J'ai tout de suite remercié -à mi-voix- mon collègue et ami Mamoussé DIAGNE. Je le remercie très sincèrement parce qu'il nous donne toujours ces moments très agréables qui ne sont pas courants dans une conférence ; c'est-à-dire de pouvoir sentir les choses profondément, parce que justement, la rationalité de son discours ne parvient pas à le dessécher, au point de lui rendre ce côté que comporte l'oralité : l'esprit dans l'argumentation. L'esprit qui est à la fois une rationalité mais aussi quelque chose de vécu à l'intérieur de la rationalité. Et quand il dit que " l'encre du scribe n'a pas de mémoire ", il s'est référé aussi à ça. Je disais au début à Mamoussé que j'ai amené ce magnétophone parce que j'avais envie toujours de l'enregistrer. Et je me rends compte que quand je lis son texte, son texte ne donne jamais tout. Et justement ça démontre une chose c'est qu'effectivement sur l'Afrique, l'intelligentsia a une dimension à assumer qui est de pouvoir, au-delà de l'écriture et de ce qu'elle porte d'important, de rationnel, pouvoir performer dans l'oralité. Et justement c'est un collègue qui a cette capacité extraordinaire qu'il faut toujours souligner : parce que c'est une voie aussi qu'il montre en tant qu'intellectuel.

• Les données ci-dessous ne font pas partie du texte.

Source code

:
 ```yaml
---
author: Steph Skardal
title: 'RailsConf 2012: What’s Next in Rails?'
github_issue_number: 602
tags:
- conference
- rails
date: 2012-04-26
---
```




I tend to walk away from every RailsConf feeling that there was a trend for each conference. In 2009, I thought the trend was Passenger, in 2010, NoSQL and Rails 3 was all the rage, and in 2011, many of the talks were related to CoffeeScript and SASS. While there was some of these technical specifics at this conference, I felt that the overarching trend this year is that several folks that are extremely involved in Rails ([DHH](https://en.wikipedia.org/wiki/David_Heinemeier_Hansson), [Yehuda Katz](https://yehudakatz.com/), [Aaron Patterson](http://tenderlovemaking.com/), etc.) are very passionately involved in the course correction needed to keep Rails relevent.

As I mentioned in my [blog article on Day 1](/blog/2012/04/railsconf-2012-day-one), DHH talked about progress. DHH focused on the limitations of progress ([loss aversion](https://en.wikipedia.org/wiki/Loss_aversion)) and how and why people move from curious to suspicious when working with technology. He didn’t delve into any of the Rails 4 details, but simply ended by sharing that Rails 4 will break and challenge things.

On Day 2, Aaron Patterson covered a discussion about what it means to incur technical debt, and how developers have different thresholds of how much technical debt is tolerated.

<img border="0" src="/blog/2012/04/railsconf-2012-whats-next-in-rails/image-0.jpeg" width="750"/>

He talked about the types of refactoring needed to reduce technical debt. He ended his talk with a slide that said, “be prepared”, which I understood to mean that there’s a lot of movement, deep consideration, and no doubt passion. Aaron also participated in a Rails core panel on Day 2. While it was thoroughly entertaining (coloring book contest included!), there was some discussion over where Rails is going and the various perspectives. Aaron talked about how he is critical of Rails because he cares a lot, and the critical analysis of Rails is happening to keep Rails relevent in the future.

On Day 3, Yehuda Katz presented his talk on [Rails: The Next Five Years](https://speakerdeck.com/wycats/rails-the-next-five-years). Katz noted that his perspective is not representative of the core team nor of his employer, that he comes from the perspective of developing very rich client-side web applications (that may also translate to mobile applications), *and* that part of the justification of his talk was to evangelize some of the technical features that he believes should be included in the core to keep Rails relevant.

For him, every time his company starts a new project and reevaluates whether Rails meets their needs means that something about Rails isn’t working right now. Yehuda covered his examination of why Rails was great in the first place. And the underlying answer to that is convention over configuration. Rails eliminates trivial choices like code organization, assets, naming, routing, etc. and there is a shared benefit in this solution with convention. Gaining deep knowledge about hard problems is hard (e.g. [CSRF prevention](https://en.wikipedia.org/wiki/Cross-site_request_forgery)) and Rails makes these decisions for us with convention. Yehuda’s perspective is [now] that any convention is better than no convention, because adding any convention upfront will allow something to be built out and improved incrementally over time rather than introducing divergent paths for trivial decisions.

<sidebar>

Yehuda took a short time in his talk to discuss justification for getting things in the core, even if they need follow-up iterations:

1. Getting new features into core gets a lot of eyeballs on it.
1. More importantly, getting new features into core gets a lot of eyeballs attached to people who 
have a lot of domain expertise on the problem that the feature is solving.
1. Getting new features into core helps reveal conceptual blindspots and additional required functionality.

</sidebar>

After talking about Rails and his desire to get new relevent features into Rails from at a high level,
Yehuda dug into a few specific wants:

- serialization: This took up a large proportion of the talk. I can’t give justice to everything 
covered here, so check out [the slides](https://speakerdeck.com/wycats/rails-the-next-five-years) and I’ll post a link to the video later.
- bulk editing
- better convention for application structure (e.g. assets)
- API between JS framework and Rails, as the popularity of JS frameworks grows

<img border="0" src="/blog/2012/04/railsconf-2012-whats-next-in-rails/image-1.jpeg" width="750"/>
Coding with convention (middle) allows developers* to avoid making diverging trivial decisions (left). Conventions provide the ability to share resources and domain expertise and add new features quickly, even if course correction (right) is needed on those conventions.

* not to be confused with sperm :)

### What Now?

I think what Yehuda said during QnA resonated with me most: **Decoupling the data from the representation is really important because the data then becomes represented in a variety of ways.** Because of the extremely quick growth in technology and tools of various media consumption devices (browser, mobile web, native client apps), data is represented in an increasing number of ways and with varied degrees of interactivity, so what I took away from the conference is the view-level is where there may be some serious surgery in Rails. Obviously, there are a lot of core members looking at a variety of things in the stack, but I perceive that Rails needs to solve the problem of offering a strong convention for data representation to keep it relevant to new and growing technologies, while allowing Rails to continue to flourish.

On dit en philosophie que c'est toujours le commencement qui est ardu et c'est lui qui l'a fait, il l'a tellement bien fait, mais que la suite devient toujours aussi périlleuse puisque après Mamousse DIAGNE, discuter de tradition et de modernité c'est difficile. Mais il le facilite parce que justement il part d'un lieu qui est l'intérieur de soi. L'intérieur de soi, à partir duquel maintenant on peut concevoir le problème de manière très diverse. Tradition et modernité, comme il l'a développé, c'est prendre le parti fondamental de la tradition, une compréhension de la question, non pas en termes binaires mais en termes, que c'est la tradition qui se joue dans le présent et dans le passé.

 

Donc, tradition et modernité, en fait : nous-même et autrui, Afrique et Occident, identité que serait la tradition et aliénation [qui] renverrait à la modernité, l'endogène que serait la tradition, l'exogène auquel renverrait la modernité. L'agriculture, la primitivité, auxquelles renverrait la tradition et enfin l'industrialité et la raison scientifico-technologique, auxquelles renverrait justement la modernité. Ce couple qui est un couple manichéen est la connotation fondamentale qui traverse d'une manière générale les énoncés du thème tradition et modernité. Donc c'est une équation qui a été perçue comme telle d'un caractère binaire, manichéen, à l'intérieur des réflexions, débats et élaborations intellectuelles au niveau de l'Afrique avant même les années 1960 dans les congrès des écrivains et intellectuels, dans la littérature théorique et politique ; ces deux aspects ont toujours été conçus ainsi et sont présentés sous forme d'équation arithmétique. Par rapport à laquelle il y a eu justement des réponses.
Quelqu'un comme
SENGHOR, par rapport à cette double exigence de l'enracinement et de l'ouverture qu'avaient à voir la tradition et la modernité, a conçu justement des instruments théoriques en termes de théorie de la complémentarité qui permettrait de légitimer à la fois cet enracinement dans ce qui est Nous -mais ce qui n'est pas le tout de l'Homme-, à savoir cet aspect émotionnel, cet aspect créativité, qui devrait en même temps s'ouvrir à la modernité qui est l'Autre en ce qu'elle porterait justement d'émancipateur sur le plan de la rationalité, de l'industrialité etc. Donc, la théorie de la complémentarité.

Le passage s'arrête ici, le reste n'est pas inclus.